A direita junta, com a entrada musculada do Chega e o apoio da IL, passou a ter, pela primeira vez, potencial para alcançar uma maioria de dois terços. Isso tem implicações profundas, desde revisões constitucionais até à configuração dos órgãos de soberania.

O Chega passou, a partir de ontem, a ser candidato ao poder. O que há dois anos parecia um delírio populista, é hoje um cenário com contornos reais. Com um PS dividido, fragilizado, e um líder da AD que pode vir a ser pressionado por uma futura Comissão Parlamentar de Inquérito, o caminho para a normalização da extrema-direita está a ser pavimentado. O discurso do “não é não” de Luís Montenegro será posto à prova, e não apenas pelos seus adversários — será posto à prova pelo tempo, pela pressão interna, e pelos próprios eleitores que exigem resultados.
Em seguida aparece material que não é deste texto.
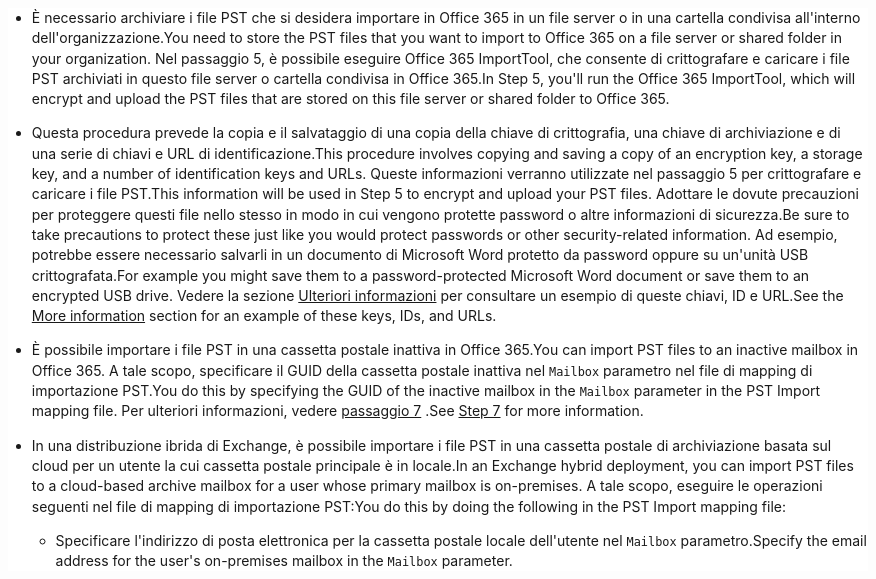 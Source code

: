 - <span data-ttu-id="f3d4c-135">È necessario archiviare i file PST che si desidera importare in Office 365 in un file server o in una cartella condivisa all'interno dell'organizzazione.</span><span class="sxs-lookup"><span data-stu-id="f3d4c-135">You need to store the PST files that you want to import to Office 365 on a file server or shared folder in your organization.</span></span> <span data-ttu-id="f3d4c-136">Nel passaggio 5, è possibile eseguire Office 365 ImportTool, che consente di crittografare e caricare i file PST archiviati in questo file server o cartella condivisa in Office 365.</span><span class="sxs-lookup"><span data-stu-id="f3d4c-136">In Step 5, you'll run the Office 365 ImportTool, which will encrypt and upload the PST files that are stored on this file server or shared folder to Office 365.</span></span>
    
- <span data-ttu-id="f3d4c-137">Questa procedura prevede la copia e il salvataggio di una copia della chiave di crittografia, una chiave di archiviazione e di una serie di chiavi e URL di identificazione.</span><span class="sxs-lookup"><span data-stu-id="f3d4c-137">This procedure involves copying and saving a copy of an encryption key, a storage key, and a number of identification keys and URLs.</span></span> <span data-ttu-id="f3d4c-138">Queste informazioni verranno utilizzate nel passaggio 5 per crittografare e caricare i file PST.</span><span class="sxs-lookup"><span data-stu-id="f3d4c-138">This information will be used in Step 5 to encrypt and upload your PST files.</span></span> <span data-ttu-id="f3d4c-139">Adottare le dovute precauzioni per proteggere questi file nello stesso in modo in cui vengono protette password o altre informazioni di sicurezza.</span><span class="sxs-lookup"><span data-stu-id="f3d4c-139">Be sure to take precautions to protect these just like you would protect passwords or other security-related information.</span></span> <span data-ttu-id="f3d4c-140">Ad esempio, potrebbe essere necessario salvarli in un documento di Microsoft Word protetto da password oppure su un'unità USB crittografata.</span><span class="sxs-lookup"><span data-stu-id="f3d4c-140">For example you might save them to a password-protected Microsoft Word document or save them to an encrypted USB drive.</span></span> <span data-ttu-id="f3d4c-141">Vedere la sezione [Ulteriori informazioni](#more-information) per consultare un esempio di queste chiavi, ID e URL.</span><span class="sxs-lookup"><span data-stu-id="f3d4c-141">See the [More information](#more-information) section for an example of these keys, IDs, and URLs.</span></span> 
    
- <span data-ttu-id="f3d4c-142">È possibile importare i file PST in una cassetta postale inattiva in Office 365.</span><span class="sxs-lookup"><span data-stu-id="f3d4c-142">You can import PST files to an inactive mailbox in Office 365.</span></span> <span data-ttu-id="f3d4c-143">A tale scopo, specificare il GUID della cassetta postale inattiva nel `Mailbox` parametro nel file di mapping di importazione PST.</span><span class="sxs-lookup"><span data-stu-id="f3d4c-143">You do this by specifying the GUID of the inactive mailbox in the  `Mailbox` parameter in the PST Import mapping file.</span></span> <span data-ttu-id="f3d4c-144">Per ulteriori informazioni, vedere [passaggio 7](#step-7-create-the-pst-import-mapping-file) .</span><span class="sxs-lookup"><span data-stu-id="f3d4c-144">See [Step 7](#step-7-create-the-pst-import-mapping-file) for more information.</span></span> 
    
- <span data-ttu-id="f3d4c-145">In una distribuzione ibrida di Exchange, è possibile importare i file PST in una cassetta postale di archiviazione basata sul cloud per un utente la cui cassetta postale principale è in locale.</span><span class="sxs-lookup"><span data-stu-id="f3d4c-145">In an Exchange hybrid deployment, you can import PST files to a cloud-based archive mailbox for a user whose primary mailbox is on-premises.</span></span> <span data-ttu-id="f3d4c-146">A tale scopo, eseguire le operazioni seguenti nel file di mapping di importazione PST:</span><span class="sxs-lookup"><span data-stu-id="f3d4c-146">You do this by doing the following in the PST Import mapping file:</span></span>
    
  - <span data-ttu-id="f3d4c-147">Specificare l'indirizzo di posta elettronica per la cassetta postale locale dell'utente nel `Mailbox` parametro.</span><span class="sxs-lookup"><span data-stu-id="f3d4c-147">Specify the email address for the user's on-premises mailbox in the  `Mailbox` parameter.</span></span>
O Bloco de Esquerda desapareceu praticamente do mapa eleitoral. Esse colapso é um sinal claro de que os portugueses estão fartos de demagogia — tanto da que vem da esquerda como da que vem, em força crescente, da extrema-direita. O crescimento do Chega representa, em grande parte, o voto de protesto dos descontentes com o sistema, dos que se sentem esquecidos, enganados ou simplesmente descrentes da política tradicional. É um grito de revolta mais do que uma escolha racional de governo. Mas esse grito, quando canalizado por discursos populistas, simplistas e perigosos, pode transformar o descontentamento legítimo numa ameaça real à democracia.

Chegámos ao ponto de não retorno. Ou os partidos fundadores da nossa democracia acordam para a nova realidade — e assumem as suas responsabilidades com coragem e visão — ou estaremos, dentro de pouco tempo, perante um governo que representa um risco real para o futuro de Portugal.

Porque não nos iludamos: um governo liderado ou condicionado pela extrema-direita será tudo menos inofensivo. É uma ameaça à liberdade, à diversidade, ao Estado de Direito, à imprensa livre e à própria cultura democrática que construímos com tanto esforço. Um governo que promove a divisão, o ódio, o medo, o retrocesso nos direitos das mulheres e das minorias. Um governo que transforma o inimigo em alvo e a política em espetáculo. Não se trata de ideologia — trata-se de civilização.

Portugal precisa, mais do que nunca, de moderação com firmeza, de diálogo com integridade, e de políticas com valores. Não podemos continuar reféns de taticismos partidários nem da cobardia moral de quem prefere o silêncio ao confronto de ideias.

É tempo de escolher entre a conveniência e a coragem. Entre o cálculo político e o compromisso com as próximas gerações.

O futuro está a ser escrito. E a caneta, neste momento, ainda está nas nossas mãos.